A new method using fluorescent microspheres to determine grazing on ciliates by the mixotrophic dinoflagellate Ceratium furca

Abstract

Feeding in the mixotrophic dinoflagellate Ceratium furca was investigated using 1 μm fluorescent microspheres to label prey. Microspheres added to natural plankton assemblages at a concentration of 5 x 106 to 107 ml-1 were rapidly ingested by a variety of planktonic organisms including small flagellates, ciliates, dinoflagellates, ebriids and amoebae. Prey thus labeled were in turn phagocytized by C. furca and were easily detected within the predator using fluorescent microscopy. Ingestion rates were calculated by following the appearance of labeled food vacuoles in C. furca over time. C. furca did not ingest microspheres directly, and thus the calculated rates represented feeding on labeled prey only. Food vacuole contents and labeled prey were identified using a modified Protargol staining procedure that retained the integrity and fluorescent properties of the latex microspheres. Data on food vacuole content and potential prey availability indicated that C. furca preyed mainly on choreotrich ciliates (i.e. Strobilidium spp. and tintinnids) 10 to 40 μm in diameter. In addition, feeding rates were strongly correlated with choreotrich densities and suggested that C. furca preferred ciliates of the genus Strobilidium. Ingestion rates of C. furca ranged from 0 to 0.11 prey h-1, and varied greatly from one year to the next.

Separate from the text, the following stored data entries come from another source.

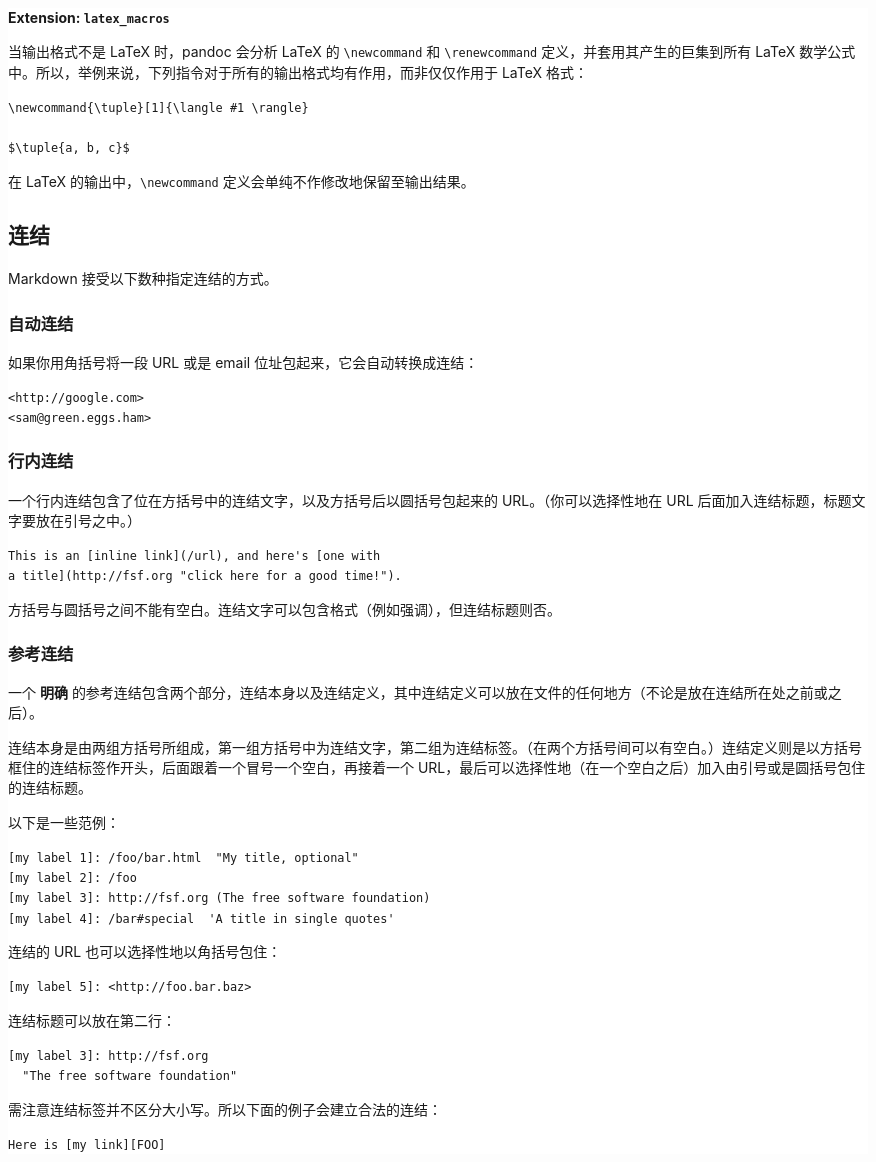 **Extension: `latex_macros`**

当输出格式不是 LaTeX 时，pandoc 会分析 LaTeX 的 `\newcommand` 和 `\renewcommand` 定义，并套用其产生的巨集到所有 LaTeX 数学公式中。所以，举例来说，下列指令对于所有的输出格式均有作用，而非仅仅作用于 LaTeX 格式： 

    \newcommand{\tuple}[1]{\langle #1 \rangle}

    $\tuple{a, b, c}$

在 LaTeX 的输出中，`\newcommand` 定义会单纯不作修改地保留至输出结果。


连结
-----

Markdown 接受以下数种指定连结的方式。

### 自动连结 ###

如果你用角括号将一段 URL 或是 email 位址包起来，它会自动转换成连结：

    <http://google.com>
    <sam@green.eggs.ham>

### 行内连结 ###

一个行内连结包含了位在方括号中的连结文字，以及方括号后以圆括号包起来的 URL。（你可以选择性地在 URL 后面加入连结标题，标题文字要放在引号之中。）

    This is an [inline link](/url), and here's [one with
    a title](http://fsf.org "click here for a good time!").

方括号与圆括号之间不能有空白。连结文字可以包含格式（例如强调），但连结标题则否。


### 参考连结 ###

一个 **明确** 的参考连结包含两个部分，连结本身以及连结定义，其中连结定义可以放在文件的任何地方（不论是放在连结所在处之前或之后）。

连结本身是由两组方括号所组成，第一组方括号中为连结文字，第二组为连结标签。（在两个方括号间可以有空白。）连结定义则是以方括号框住的连结标签作开头，后面跟着一个冒号一个空白，再接着一个 URL，最后可以选择性地（在一个空白之后）加入由引号或是圆括号包住的连结标题。

以下是一些范例：

    [my label 1]: /foo/bar.html  "My title, optional"
    [my label 2]: /foo
    [my label 3]: http://fsf.org (The free software foundation)
    [my label 4]: /bar#special  'A title in single quotes'

连结的 URL 也可以选择性地以角括号包住：

    [my label 5]: <http://foo.bar.baz>

连结标题可以放在第二行：

    [my label 3]: http://fsf.org
      "The free software foundation"

需注意连结标签并不区分大小写。所以下面的例子会建立合法的连结：

    Here is [my link][FOO]


[home]: http://pages.tzengyuxio.me/pandoc/
[John MacFarlane]: http://johnmacfarlane.net/
[pandoc]: http://johnmacfarlane.net/pandoc/
[userguide]: http://johnmacfarlane.net/pandoc/README.html#pandocs-markdown
[source]: https://raw.github.com/tzengyuxio/pages/gh-pages/pandoc/pandoc.markdown
[template]: https://github.com/tzengyuxio/pages/blob/gh-pages/pandoc/pm-template.html5
[script]: https://github.com/tzengyuxio/pages/blob/gh-pages/pandoc/convert.sh
[^2]:  之所以有这条规则，主要是要避免以人名头文字缩写作为开头的段落所带来的混淆，像是
[^3]:  [David Wheeler](http://www.justatheory.com/computers/markup/modest-markdown-proposal.html) 对于 markdown 的建议也同时影响了我。
[PHP Markdown Extra]: http://www.michelf.com/projects/php-markdown/extra/
[^4]:  这个方案是由 Michel Fortin 在 [Markdown discussion list](http://six.pairlist.net/pipermail/markdown-discuss/2005-March/001097.html) 的讨论中所提出。
  [Emacs table mode]: http://table.sourceforge.net/
[^T1]: 译注：straight quotes 指的是左右两侧都长得一样的引号，例如我们直接在键盘上打出来的单引号或双引号；curly quotes 则是左右两侧不同，有从两侧向内包夹视觉效果的引号。
[LaTeXMathML]: http://math.etsu.edu/LaTeXMathML/
[jsMath]:  http://www.math.union.edu/~dpvc/jsmath/
[mimeTeX]: http://www.forkosh.com/mimetex.html
[gladTeX]:  http://ans.hsh.no/home/mgg/gladtex/
[MathJax]: http://www.mathjax.org/
[^5]: 这项功能尚未在 RTF, OpenDocument 或 ODT 格式上实现。在这些格式中，你会得到一个在段落中只包含自己的图片，而无图片说明。
[CSL]: http://CitationStyles.org
[markdown]: http://daringfireball.net/projects/markdown/
[reStructuredText]: http://docutils.sourceforge.net/docs/ref/rst/introduction.html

Clearance rates ranged from 0 to 12.49 μl (C. furca)-1 h-1, with an average of 2.1 ± 0.41 ml (C. furca)-1 h-1. Both ingestion and clearance rates were comparable to rates previously reported for mixotrophic and heterotrophic dinoflagellates. The method presented here has several advantages for the study of mixotrophy in large, slow-feeding dinoflagellates. Live prey found in natural water samples are used, and surface characteristics of prey remain unaltered. No addition of prey is necessary, and only a minimum amount of handling of the sample is required. Incubation experiments can last for 6 h, allowing sufficient time for the appearance of labeled food vacuoles in predators with low feeding rates.